Data entries:
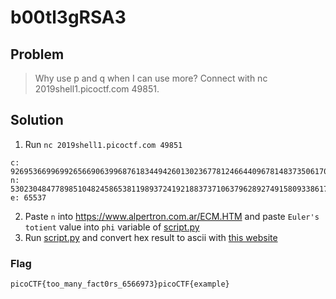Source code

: # b00tl3gRSA3

## Problem

> Why use p and q when I can use more? Connect with nc 2019shell1.picoctf.com 49851.

## Solution

1. Run `nc 2019shell1.picoctf.com 49851`

```
c: 9269536699699265669063996876183449426013023677812466440967814837350617037900282049804005999606452069607905278585144126284214604776352007320206242204584678688193210013471159890997627680894954392533996753013235462393207156304765379157505543533999626350532305370043389542585404146727701112755189936869897137546125841974367010960937950133678397726 
n: 53023048477898510482458653811989372419218837371063796289274915809338617743188682925802500284507148707878032855317656447646692819864000830091917098096680351826491670941475242192145621534512908814094787326864206640218221584804721345600283196760492110735337736483640934843900303550921096343394960797997930911828100786536812962014994852325098611681 
e: 65537
```

2. Paste `n` into <https://www.alpertron.com.ar/ECM.HTM> and paste `Euler's totient` value into `phi` variable of [script.py](./script.py)
3. Run [script.py](./script.py) and convert hex result to ascii with [this website](https://www.rapidtables.com/convert/number/hex-to-ascii.html)

### Flag

`picoCTF{too_many_fact0rs_6566973}picoCTF{example}`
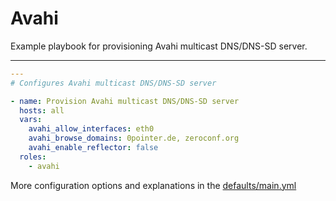 # Avahi

Example playbook for provisioning Avahi multicast DNS/DNS-SD server.

---

```yml
---
# Configures Avahi multicast DNS/DNS-SD server

- name: Provision Avahi multicast DNS/DNS-SD server
  hosts: all
  vars:
    avahi_allow_interfaces: eth0
    avahi_browse_domains: 0pointer.de, zeroconf.org
    avahi_enable_reflector: false
  roles:
    - avahi
```

More configuration options and explanations in the [defaults/main.yml](/avahi/defaults/main.yml)
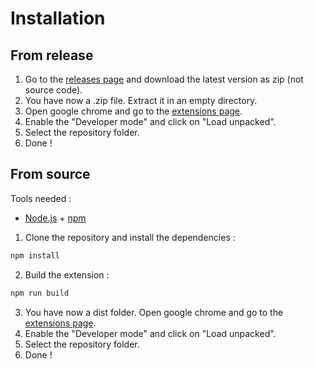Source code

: # Installation

## From release

1. Go to the [releases page](https://github.com/Pascal-Flores/Chrome-extension-Tinkercad-Circuits-SVG-Extractor/releases) and download the latest version as zip (not source code).
2. You have now a .zip file. Extract it in an empty directory.
3. Open google chrome and go to the [extensions page](chrome://extensions/). 
4. Enable the "Developer mode" and click on "Load unpacked".
5. Select the repository folder.
6. Done !

## From source

Tools needed : 

- [Node.js](https://nodejs.org/en/) + [npm](https://www.npmjs.com/)

1. Clone the repository and install the dependencies :

```bash
npm install
```

2. Build the extension :

```bash
npm run build
```

3. You have now a dist folder. Open google chrome and go to the [extensions page](chrome://extensions/). 
4. Enable the "Developer mode" and click on "Load unpacked". 
5. Select the repository folder.
6. Done !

Required work »
Repeat the records above verbatim. Include none of the pictures.

Answer box »
Source code

: # b00tl3gRSA3

## Problem

> Why use p and q when I can use more? Connect with nc 2019shell1.picoctf.com 49851.

## Solution

1. Run `nc 2019shell1.picoctf.com 49851`

```
c: 9269536699699265669063996876183449426013023677812466440967814837350617037900282049804005999606452069607905278585144126284214604776352007320206242204584678688193210013471159890997627680894954392533996753013235462393207156304765379157505543533999626350532305370043389542585404146727701112755189936869897137546125841974367010960937950133678397726 
n: 53023048477898510482458653811989372419218837371063796289274915809338617743188682925802500284507148707878032855317656447646692819864000830091917098096680351826491670941475242192145621534512908814094787326864206640218221584804721345600283196760492110735337736483640934843900303550921096343394960797997930911828100786536812962014994852325098611681 
e: 65537
```

2. Paste `n` into <https://www.alpertron.com.ar/ECM.HTM> and paste `Euler's totient` value into `phi` variable of [script.py](./script.py)
3. Run [script.py](./script.py) and convert hex result to ascii with [this website](https://www.rapidtables.com/convert/number/hex-to-ascii.html)

### Flag

`picoCTF{too_many_fact0rs_6566973}picoCTF{example}`
 # Avahi

Example playbook for provisioning Avahi multicast DNS/DNS-SD server.

---

```yml
---
# Configures Avahi multicast DNS/DNS-SD server

- name: Provision Avahi multicast DNS/DNS-SD server
  hosts: all
  vars:
    avahi_allow_interfaces: eth0
    avahi_browse_domains: 0pointer.de, zeroconf.org
    avahi_enable_reflector: false
  roles:
    - avahi
```

More configuration options and explanations in the [defaults/main.yml](/avahi/defaults/main.yml)
Source code

: # Installation

## From release

1. Go to the [releases page](https://github.com/Pascal-Flores/Chrome-extension-Tinkercad-Circuits-SVG-Extractor/releases) and download the latest version as zip (not source code).
2. You have now a .zip file. Extract it in an empty directory.
3. Open google chrome and go to the [extensions page](chrome://extensions/). 
4. Enable the "Developer mode" and click on "Load unpacked".
5. Select the repository folder.
6. Done !

## From source

Tools needed : 

- [Node.js](https://nodejs.org/en/) + [npm](https://www.npmjs.com/)

1. Clone the repository and install the dependencies :

```bash
npm install
```

2. Build the extension :

```bash
npm run build
```

3. You have now a dist folder. Open google chrome and go to the [extensions page](chrome://extensions/). 
4. Enable the "Developer mode" and click on "Load unpacked". 
5. Select the repository folder.
6. Done !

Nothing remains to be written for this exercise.